An exact copy of all the data, minus the images, is required.

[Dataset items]
=-=-=

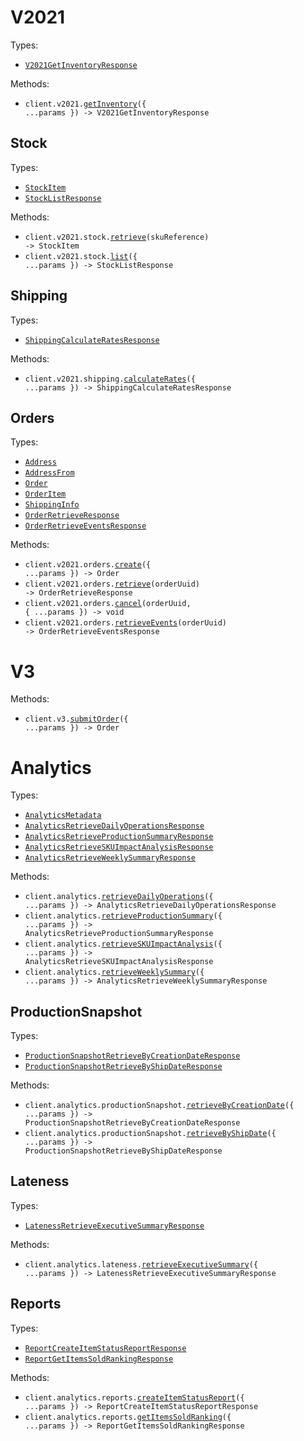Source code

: # V2021

Types:

- <code><a href="./src/resources/v2021/v2021.ts">V2021GetInventoryResponse</a></code>

Methods:

- <code title="post /api/v2021/inventory">client.v2021.<a href="./src/resources/v2021/v2021.ts">getInventory</a>({ ...params }) -> V2021GetInventoryResponse</code>

## Stock

Types:

- <code><a href="./src/resources/v2021/stock.ts">StockItem</a></code>
- <code><a href="./src/resources/v2021/stock.ts">StockListResponse</a></code>

Methods:

- <code title="get /api/v2021/stock/{sku-reference}">client.v2021.stock.<a href="./src/resources/v2021/stock.ts">retrieve</a>(skuReference) -> StockItem</code>
- <code title="get /api/v2021/stock">client.v2021.stock.<a href="./src/resources/v2021/stock.ts">list</a>({ ...params }) -> StockListResponse</code>

## Shipping

Types:

- <code><a href="./src/resources/v2021/shipping.ts">ShippingCalculateRatesResponse</a></code>

Methods:

- <code title="post /api/v2021/shipping/rates">client.v2021.shipping.<a href="./src/resources/v2021/shipping.ts">calculateRates</a>({ ...params }) -> ShippingCalculateRatesResponse</code>

## Orders

Types:

- <code><a href="./src/resources/v2021/orders.ts">Address</a></code>
- <code><a href="./src/resources/v2021/orders.ts">AddressFrom</a></code>
- <code><a href="./src/resources/v2021/orders.ts">Order</a></code>
- <code><a href="./src/resources/v2021/orders.ts">OrderItem</a></code>
- <code><a href="./src/resources/v2021/orders.ts">ShippingInfo</a></code>
- <code><a href="./src/resources/v2021/orders.ts">OrderRetrieveResponse</a></code>
- <code><a href="./src/resources/v2021/orders.ts">OrderRetrieveEventsResponse</a></code>

Methods:

- <code title="post /api/v2021/orders">client.v2021.orders.<a href="./src/resources/v2021/orders.ts">create</a>({ ...params }) -> Order</code>
- <code title="get /api/v2021/orders/{order-uuid}">client.v2021.orders.<a href="./src/resources/v2021/orders.ts">retrieve</a>(orderUuid) -> OrderRetrieveResponse</code>
- <code title="post /api/v2021/order/{order-uuid}/cancel">client.v2021.orders.<a href="./src/resources/v2021/orders.ts">cancel</a>(orderUuid, { ...params }) -> void</code>
- <code title="get /api/v2021/order/{order-uuid}/events">client.v2021.orders.<a href="./src/resources/v2021/orders.ts">retrieveEvents</a>(orderUuid) -> OrderRetrieveEventsResponse</code>

# V3

Methods:

- <code title="post /api/v3/orders">client.v3.<a href="./src/resources/v3.ts">submitOrder</a>({ ...params }) -> Order</code>

# Analytics

Types:

- <code><a href="./src/resources/analytics/analytics.ts">AnalyticsMetadata</a></code>
- <code><a href="./src/resources/analytics/analytics.ts">AnalyticsRetrieveDailyOperationsResponse</a></code>
- <code><a href="./src/resources/analytics/analytics.ts">AnalyticsRetrieveProductionSummaryResponse</a></code>
- <code><a href="./src/resources/analytics/analytics.ts">AnalyticsRetrieveSKUImpactAnalysisResponse</a></code>
- <code><a href="./src/resources/analytics/analytics.ts">AnalyticsRetrieveWeeklySummaryResponse</a></code>

Methods:

- <code title="get /api/analytics/daily-operations">client.analytics.<a href="./src/resources/analytics/analytics.ts">retrieveDailyOperations</a>({ ...params }) -> AnalyticsRetrieveDailyOperationsResponse</code>
- <code title="get /api/analytics/production-summary">client.analytics.<a href="./src/resources/analytics/analytics.ts">retrieveProductionSummary</a>({ ...params }) -> AnalyticsRetrieveProductionSummaryResponse</code>
- <code title="get /api/analytics/sku-impact-analysis">client.analytics.<a href="./src/resources/analytics/analytics.ts">retrieveSKUImpactAnalysis</a>({ ...params }) -> AnalyticsRetrieveSKUImpactAnalysisResponse</code>
- <code title="get /api/analytics/weekly-summary">client.analytics.<a href="./src/resources/analytics/analytics.ts">retrieveWeeklySummary</a>({ ...params }) -> AnalyticsRetrieveWeeklySummaryResponse</code>

## ProductionSnapshot

Types:

- <code><a href="./src/resources/analytics/production-snapshot.ts">ProductionSnapshotRetrieveByCreationDateResponse</a></code>
- <code><a href="./src/resources/analytics/production-snapshot.ts">ProductionSnapshotRetrieveByShipDateResponse</a></code>

Methods:

- <code title="get /api/analytics/production-snapshot/by-creation-date">client.analytics.productionSnapshot.<a href="./src/resources/analytics/production-snapshot.ts">retrieveByCreationDate</a>({ ...params }) -> ProductionSnapshotRetrieveByCreationDateResponse</code>
- <code title="get /api/analytics/production-snapshot/by-ship-date">client.analytics.productionSnapshot.<a href="./src/resources/analytics/production-snapshot.ts">retrieveByShipDate</a>({ ...params }) -> ProductionSnapshotRetrieveByShipDateResponse</code>

## Lateness

Types:

- <code><a href="./src/resources/analytics/lateness.ts">LatenessRetrieveExecutiveSummaryResponse</a></code>

Methods:

- <code title="get /api/analytics/lateness/executive-summary">client.analytics.lateness.<a href="./src/resources/analytics/lateness.ts">retrieveExecutiveSummary</a>({ ...params }) -> LatenessRetrieveExecutiveSummaryResponse</code>

## Reports

Types:

- <code><a href="./src/resources/analytics/reports.ts">ReportCreateItemStatusReportResponse</a></code>
- <code><a href="./src/resources/analytics/reports.ts">ReportGetItemsSoldRankingResponse</a></code>

Methods:

- <code title="post /api/analytics/reports/item-status">client.analytics.reports.<a href="./src/resources/analytics/reports.ts">createItemStatusReport</a>({ ...params }) -> ReportCreateItemStatusReportResponse</code>
- <code title="get /api/analytics/reports/items-sold-ranking">client.analytics.reports.<a href="./src/resources/analytics/reports.ts">getItemsSoldRanking</a>({ ...params }) -> ReportGetItemsSoldRankingResponse</code>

=-=-=

● **TASK SOLUTION**
Source code

: # V2021

Types:

- <code><a href="./src/resources/v2021/v2021.ts">V2021GetInventoryResponse</a></code>

Methods:

- <code title="post /api/v2021/inventory">client.v2021.<a href="./src/resources/v2021/v2021.ts">getInventory</a>({ ...params }) -> V2021GetInventoryResponse</code>

## Stock

Types:

- <code><a href="./src/resources/v2021/stock.ts">StockItem</a></code>
- <code><a href="./src/resources/v2021/stock.ts">StockListResponse</a></code>

Methods:

- <code title="get /api/v2021/stock/{sku-reference}">client.v2021.stock.<a href="./src/resources/v2021/stock.ts">retrieve</a>(skuReference) -> StockItem</code>
- <code title="get /api/v2021/stock">client.v2021.stock.<a href="./src/resources/v2021/stock.ts">list</a>({ ...params }) -> StockListResponse</code>

## Shipping

Types:

- <code><a href="./src/resources/v2021/shipping.ts">ShippingCalculateRatesResponse</a></code>

Methods:

- <code title="post /api/v2021/shipping/rates">client.v2021.shipping.<a href="./src/resources/v2021/shipping.ts">calculateRates</a>({ ...params }) -> ShippingCalculateRatesResponse</code>

## Orders

Types:

- <code><a href="./src/resources/v2021/orders.ts">Address</a></code>
- <code><a href="./src/resources/v2021/orders.ts">AddressFrom</a></code>
- <code><a href="./src/resources/v2021/orders.ts">Order</a></code>
- <code><a href="./src/resources/v2021/orders.ts">OrderItem</a></code>
- <code><a href="./src/resources/v2021/orders.ts">ShippingInfo</a></code>
- <code><a href="./src/resources/v2021/orders.ts">OrderRetrieveResponse</a></code>
- <code><a href="./src/resources/v2021/orders.ts">OrderRetrieveEventsResponse</a></code>

Methods:

- <code title="post /api/v2021/orders">client.v2021.orders.<a href="./src/resources/v2021/orders.ts">create</a>({ ...params }) -> Order</code>
- <code title="get /api/v2021/orders/{order-uuid}">client.v2021.orders.<a href="./src/resources/v2021/orders.ts">retrieve</a>(orderUuid) -> OrderRetrieveResponse</code>
- <code title="post /api/v2021/order/{order-uuid}/cancel">client.v2021.orders.<a href="./src/resources/v2021/orders.ts">cancel</a>(orderUuid, { ...params }) -> void</code>
- <code title="get /api/v2021/order/{order-uuid}/events">client.v2021.orders.<a href="./src/resources/v2021/orders.ts">retrieveEvents</a>(orderUuid) -> OrderRetrieveEventsResponse</code>

# V3

Methods:

- <code title="post /api/v3/orders">client.v3.<a href="./src/resources/v3.ts">submitOrder</a>({ ...params }) -> Order</code>

# Analytics

Types:

- <code><a href="./src/resources/analytics/analytics.ts">AnalyticsMetadata</a></code>
- <code><a href="./src/resources/analytics/analytics.ts">AnalyticsRetrieveDailyOperationsResponse</a></code>
- <code><a href="./src/resources/analytics/analytics.ts">AnalyticsRetrieveProductionSummaryResponse</a></code>
- <code><a href="./src/resources/analytics/analytics.ts">AnalyticsRetrieveSKUImpactAnalysisResponse</a></code>
- <code><a href="./src/resources/analytics/analytics.ts">AnalyticsRetrieveWeeklySummaryResponse</a></code>

Methods:

- <code title="get /api/analytics/daily-operations">client.analytics.<a href="./src/resources/analytics/analytics.ts">retrieveDailyOperations</a>({ ...params }) -> AnalyticsRetrieveDailyOperationsResponse</code>
- <code title="get /api/analytics/production-summary">client.analytics.<a href="./src/resources/analytics/analytics.ts">retrieveProductionSummary</a>({ ...params }) -> AnalyticsRetrieveProductionSummaryResponse</code>
- <code title="get /api/analytics/sku-impact-analysis">client.analytics.<a href="./src/resources/analytics/analytics.ts">retrieveSKUImpactAnalysis</a>({ ...params }) -> AnalyticsRetrieveSKUImpactAnalysisResponse</code>
- <code title="get /api/analytics/weekly-summary">client.analytics.<a href="./src/resources/analytics/analytics.ts">retrieveWeeklySummary</a>({ ...params }) -> AnalyticsRetrieveWeeklySummaryResponse</code>

## ProductionSnapshot

Types:

- <code><a href="./src/resources/analytics/production-snapshot.ts">ProductionSnapshotRetrieveByCreationDateResponse</a></code>
- <code><a href="./src/resources/analytics/production-snapshot.ts">ProductionSnapshotRetrieveByShipDateResponse</a></code>

Methods:

- <code title="get /api/analytics/production-snapshot/by-creation-date">client.analytics.productionSnapshot.<a href="./src/resources/analytics/production-snapshot.ts">retrieveByCreationDate</a>({ ...params }) -> ProductionSnapshotRetrieveByCreationDateResponse</code>
- <code title="get /api/analytics/production-snapshot/by-ship-date">client.analytics.productionSnapshot.<a href="./src/resources/analytics/production-snapshot.ts">retrieveByShipDate</a>({ ...params }) -> ProductionSnapshotRetrieveByShipDateResponse</code>

## Lateness

Types:

- <code><a href="./src/resources/analytics/lateness.ts">LatenessRetrieveExecutiveSummaryResponse</a></code>

Methods:

- <code title="get /api/analytics/lateness/executive-summary">client.analytics.lateness.<a href="./src/resources/analytics/lateness.ts">retrieveExecutiveSummary</a>({ ...params }) -> LatenessRetrieveExecutiveSummaryResponse</code>

## Reports

Types:

- <code><a href="./src/resources/analytics/reports.ts">ReportCreateItemStatusReportResponse</a></code>
- <code><a href="./src/resources/analytics/reports.ts">ReportGetItemsSoldRankingResponse</a></code>

Methods:

- <code title="post /api/analytics/reports/item-status">client.analytics.reports.<a href="./src/resources/analytics/reports.ts">createItemStatusReport</a>({ ...params }) -> ReportCreateItemStatusReportResponse</code>
- <code title="get /api/analytics/reports/items-sold-ranking">client.analytics.reports.<a href="./src/resources/analytics/reports.ts">getItemsSoldRanking</a>({ ...params }) -> ReportGetItemsSoldRankingResponse</code>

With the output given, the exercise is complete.